▶ **Task goal**: Below are some records. Print exactly the lines between the one holding "- ✅ Database with proper permissions" and the one holding "4. Resend domain is verified", inclusive, and nothing else.

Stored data
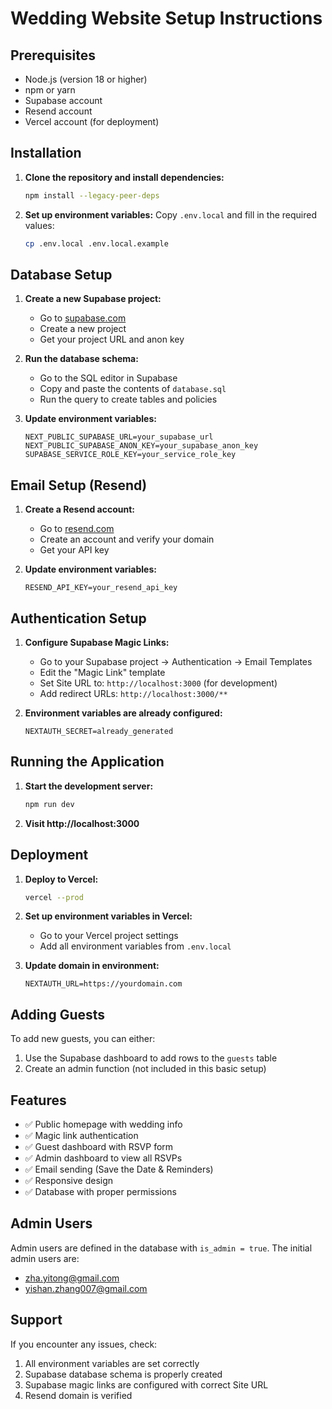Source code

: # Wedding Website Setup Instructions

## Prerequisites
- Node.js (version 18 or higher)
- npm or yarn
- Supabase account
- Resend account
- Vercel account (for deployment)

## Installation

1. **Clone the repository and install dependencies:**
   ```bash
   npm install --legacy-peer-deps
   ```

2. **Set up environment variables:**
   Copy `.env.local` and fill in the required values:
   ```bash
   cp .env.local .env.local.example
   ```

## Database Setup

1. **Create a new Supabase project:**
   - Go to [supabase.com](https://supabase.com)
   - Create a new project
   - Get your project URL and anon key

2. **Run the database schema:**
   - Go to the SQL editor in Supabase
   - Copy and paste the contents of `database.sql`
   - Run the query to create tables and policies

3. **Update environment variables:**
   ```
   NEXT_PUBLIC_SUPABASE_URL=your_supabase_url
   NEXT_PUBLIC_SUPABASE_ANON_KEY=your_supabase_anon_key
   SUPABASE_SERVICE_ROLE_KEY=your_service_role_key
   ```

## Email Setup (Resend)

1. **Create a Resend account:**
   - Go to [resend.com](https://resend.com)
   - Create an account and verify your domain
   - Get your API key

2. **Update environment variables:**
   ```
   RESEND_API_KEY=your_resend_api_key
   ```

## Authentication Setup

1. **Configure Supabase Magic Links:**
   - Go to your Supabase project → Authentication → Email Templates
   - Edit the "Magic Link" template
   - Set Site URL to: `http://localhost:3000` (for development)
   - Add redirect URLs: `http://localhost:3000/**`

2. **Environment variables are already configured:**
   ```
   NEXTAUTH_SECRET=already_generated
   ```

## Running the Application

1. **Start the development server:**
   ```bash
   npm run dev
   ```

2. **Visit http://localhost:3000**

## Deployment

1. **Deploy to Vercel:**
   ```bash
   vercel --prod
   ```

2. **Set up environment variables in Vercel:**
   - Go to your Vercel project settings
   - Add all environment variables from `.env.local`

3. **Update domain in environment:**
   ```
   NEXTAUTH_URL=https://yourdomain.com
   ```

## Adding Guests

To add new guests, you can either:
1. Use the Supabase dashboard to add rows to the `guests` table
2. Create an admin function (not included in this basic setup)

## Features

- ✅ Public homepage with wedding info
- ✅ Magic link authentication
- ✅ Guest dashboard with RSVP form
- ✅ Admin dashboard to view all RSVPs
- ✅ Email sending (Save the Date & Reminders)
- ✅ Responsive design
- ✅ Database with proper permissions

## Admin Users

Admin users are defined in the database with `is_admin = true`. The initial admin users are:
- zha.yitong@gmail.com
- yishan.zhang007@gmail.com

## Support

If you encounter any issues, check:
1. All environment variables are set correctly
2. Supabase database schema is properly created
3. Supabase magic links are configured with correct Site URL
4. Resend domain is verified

* * *

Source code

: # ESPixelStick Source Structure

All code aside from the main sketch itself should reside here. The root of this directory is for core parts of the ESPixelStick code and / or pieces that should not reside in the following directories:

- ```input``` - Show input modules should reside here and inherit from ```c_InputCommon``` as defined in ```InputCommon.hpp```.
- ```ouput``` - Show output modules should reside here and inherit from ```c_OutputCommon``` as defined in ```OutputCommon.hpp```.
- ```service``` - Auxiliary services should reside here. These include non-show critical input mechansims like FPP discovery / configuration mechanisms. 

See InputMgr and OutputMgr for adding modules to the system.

▶ **Task answer**:
- ✅ Database with proper permissions

## Admin Users

Admin users are defined in the database with `is_admin = true`. The initial admin users are:
- zha.yitong@gmail.com
- yishan.zhang007@gmail.com

## Support

If you encounter any issues, check:
1. All environment variables are set correctly
2. Supabase database schema is properly created
3. Supabase magic links are configured with correct Site URL
4. Resend domain is verified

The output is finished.